After a flavorful five-year business relationship during which plaintiff purportedly served as the sole manufacturer of the All American Hero Steak Sandwich, the union grew rancid. In or around July, 1987, plaintiff notified Hero of its decision to terminate the latter's line of credit because of an alleged accrued arrearage in the amount of $99,264.15, excluding interest charges. Purportedly as a result of plaintiff's refusal to extend further credit, Hero instructed its franchisees to terminate all business dealings with plaintiff and to place all further steak sandwich orders with FDI through a Florida telephone number.
Neither the oral nor written submissions of the parties reveal who replaced plaintiff as supplier of steak meats to FDI.
On August 24, 1987, plaintiff filed suit in this court alleging violations of the federal antitrust laws, tortious interference with business relationship and breach of contract. Contemporaneous with the filing of their responsive pleadings, defendants moved to dismiss or, in the alternative, for summary judgment on Count I of the Complaint, which alleges the formation of an illegal tying arrangement designed to foreclose Hero's franchisees from access to the wholesale steak market in purported violation of Section 1 of the Sherman Act, 15 U.S.C. § 1, and Section 4 of the Clayton Act, 15 U.S.C. § 15.
Soon thereafter, plaintiff cross-moved for summary judgment on Count I on the ground that its Complaint contains sufficient factual allegations to warrant a judgment on the pleadings. On June 3, 1988, plaintiff was granted leave to amend its Complaint to join Hero U.S.A., Inc. and Alphonso Perez as co-defendants and to include an additional count alleging a claim for fraudulent conveyance of assets.
III. DISCUSSION
Dismissal of a complaint, or of a claim in a complaint, for failure to state a claim is permissible only when it appears "beyond doubt that plaintiff can prove no set of facts in support of his claim which would entitle him to relief." Conley v. Gibson, 355 U.S. 41, 45-46, 78 S.Ct. 99, 101-02, 2 L.Ed.2d 80 (1957); Bryson v. Brands Insulations, Inc., 621 F.2d 556, 559 (3d Cir. 1980); Fed.R.Civ.P. 12(b)(6). On a motion to dismiss the complaint, the court must review plaintiffs' allegations in the light most favorable to them, and draw all reasonable inferences in their favor. Bryson, supra; Mortensen v. First Federal Savings and Loan Association, 549 F.2d 884, 891 (3d Cir. 1977). Despite the liberal pleading requirements, the court need only accept the truth of facts. "[C]onclusory allegations, unsupported by facts, cannot withstand a motion to dismiss." See County of Cook v. MidCon Corp., 574 F. Supp. 902, 920 (N.D.Ill. 1983), aff'd 773 F.2d 892 (7th Cir. 1985).

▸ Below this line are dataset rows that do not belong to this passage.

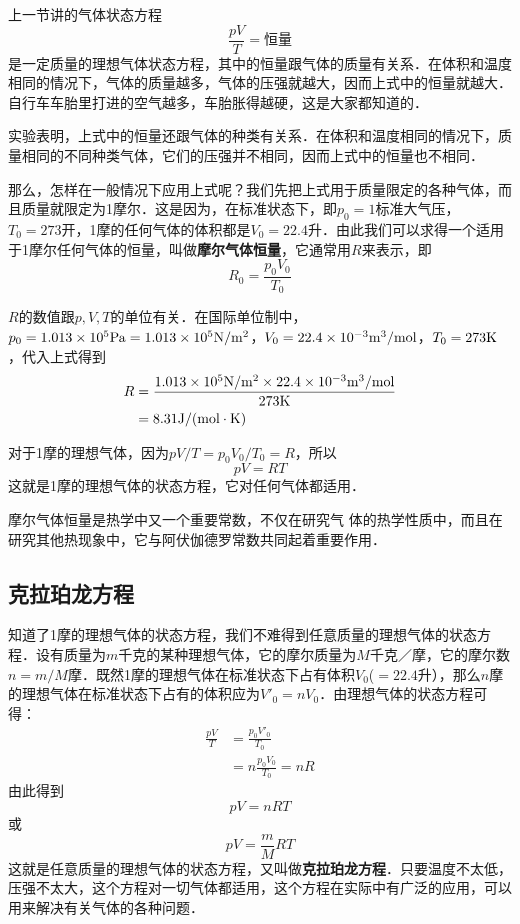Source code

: 上一节讲的气体状态方程
\[\frac{pV}{T}=\text{恒量} \]
是一定质量的理想气体状态方程，其中的恒量跟气体的质量有关系．在体积和温度相同的情况下，气体的质量越多，气体的压强就越大，因而上式中的恒量就越大．自行车车胎里打进的空气越多，车胎胀得越硬，这是大家都知道的．

实验表明，上式中的恒量还跟气体的种类有关系．在体积和温度相同的情况下，质量相同的不同种类气体，它们的压强并不相同，因而上式中的恒量也不相同．

那么，怎样在一般情况下应用上式呢？我们先把上式用于质量限定的各种气体，而且质量就限定为1摩尔．这是因为，在标准状态下，即$p_0=1$标准大气压，$T_0=273$开，1摩的任何气体的体积都是$V_0=22.4$升．由此我们可以求得一个适用于1摩尔任何气体的恒量，叫做\textbf{摩尔气体恒量}，它通常用$R$来表示，即
\[R_0=\frac{p_0V_0}{T_0} \]

$R$的数值跟$p,V,T$的单位有关．在国际单位制中，$p_0=
1.013\times 10^5{\rm Pa}=1.013\times 10^5{\rm N}/{\rm m^2}$，$V_0=22. 4\times 10^{-3}{\rm m^3}/{\rm mol}$，$T_0=273{\rm K}$，代入上式得到
\[\begin{split}
R&=\frac{1.013\times 10^5{\rm N}/{\rm m^2}\times  22. 4\times 10^{-3}{\rm m^3}/{\rm mol}}{273{\rm K} }\\
&=8.31{\rm J}/({\rm mol\cdot K})
\end{split} \]

对于1摩的理想气体，因为$pV/T=p_0V_0/T_0=R$，所以
$$pV=RT$$
这就是1摩的理想气体的状态方程，它对任何气体都适用．

摩尔气体恒量是热学中又一个重要常数，不仅在研究气
体的热学性质中，而且在研究其他热现象中，它与阿伏伽德罗常数共同起着重要作用．

\subsection{克拉珀龙方程} 

知道了1摩的理想气体的状态方程，我们不难得到任意质量的理想气体的状态方程．设有质量为$m$千克的某种理想气体，它的摩尔质量为$M$千克／摩，它的摩尔数$n=m/M$摩．既然1摩的理想气体在标准状态下占有体积$V_0$($=22.4$升），那么$n$摩的理想气体在标准状态下占有的体积应为$V'_0=nV_0$．由理想气体的状态方程可得：
\[\begin{split}
\frac{pV}{T}&=\frac{p_0V'_0}{T_0}\\
&=n\frac{p_0V_0}{T_0}=nR
\end{split} \]
由此得到
\[pV=nRT \]
或\[pV=\frac{m}{M}RT \]
这就是任意质量的理想气体的状态方程，又叫做\textbf{克拉珀龙方程}．只要温度不太低，压强不太大，这个方程对一切气体都适用，这个方程在实际中有广泛的应用，可以用来解决有关气体的各种问题．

Alternatively, Fed.R.Civ.P. 56(c) provides that summary judgment may be granted when the materials of record "show that there is no genuine issue as to any material fact and that the moving party is entitled to judgment as a matter of law." Hersh v. Allen Prods. Co., Inc., 789 F.2d 230, 232 (3d Cir. 1986); Lang v. New York Life Insurance Co., 721 F.2d 118 (3d Cir. 1983). In deciding whether an issue of material fact does exist, the court is required to view all doubt in favor of the non-moving party. Meyer v. Riegel Prods. Corp., 720 F.2d 303, 307 (3d Cir. 1983), cert. denied, 465 U.S. 1091, 104 S.Ct. 2144, 79 L.Ed.2d 910 (1984); Knoll v. Springfield Township School District, 699 F.2d 137, 145 (3d Cir. 1983); Smith v. Pittsburgh Gage and Supply Co., 464 F.2d 870, 874 (3d Cir. 1972). The threshold inquiry is whether there are genuine issues that properly can be resolved only by a finder of fact because they may reasonably be resolved in favor of either party. Anderson v. Liberty Lobby, Inc., 477 U.S. 242, 106 S.Ct. 2505, 2511, 91 L.Ed.2d 202 (1986). The Supreme Court has interpreted Fed.R.Civ.P. 56(c) as mandating:
. . . the entry of summary judgment, after adequate time for discovery and upon motion, against a party who fails to make a showing sufficient to establish the existence of an element essential to that party's case, and on which that party will bear the burden of proof at trial.Celotex Corp. v. Catrett, 477 U.S. 317, 106 S.Ct. 2548, 2553, 91 L.Ed.2d 265 (1986). Thus, if the plaintiff's evidence is merely "colorable" or is "not significantly probative," summary judgment may be granted. Anderson v. Liberty Lobby, Inc., 106 S.Ct. at 2511.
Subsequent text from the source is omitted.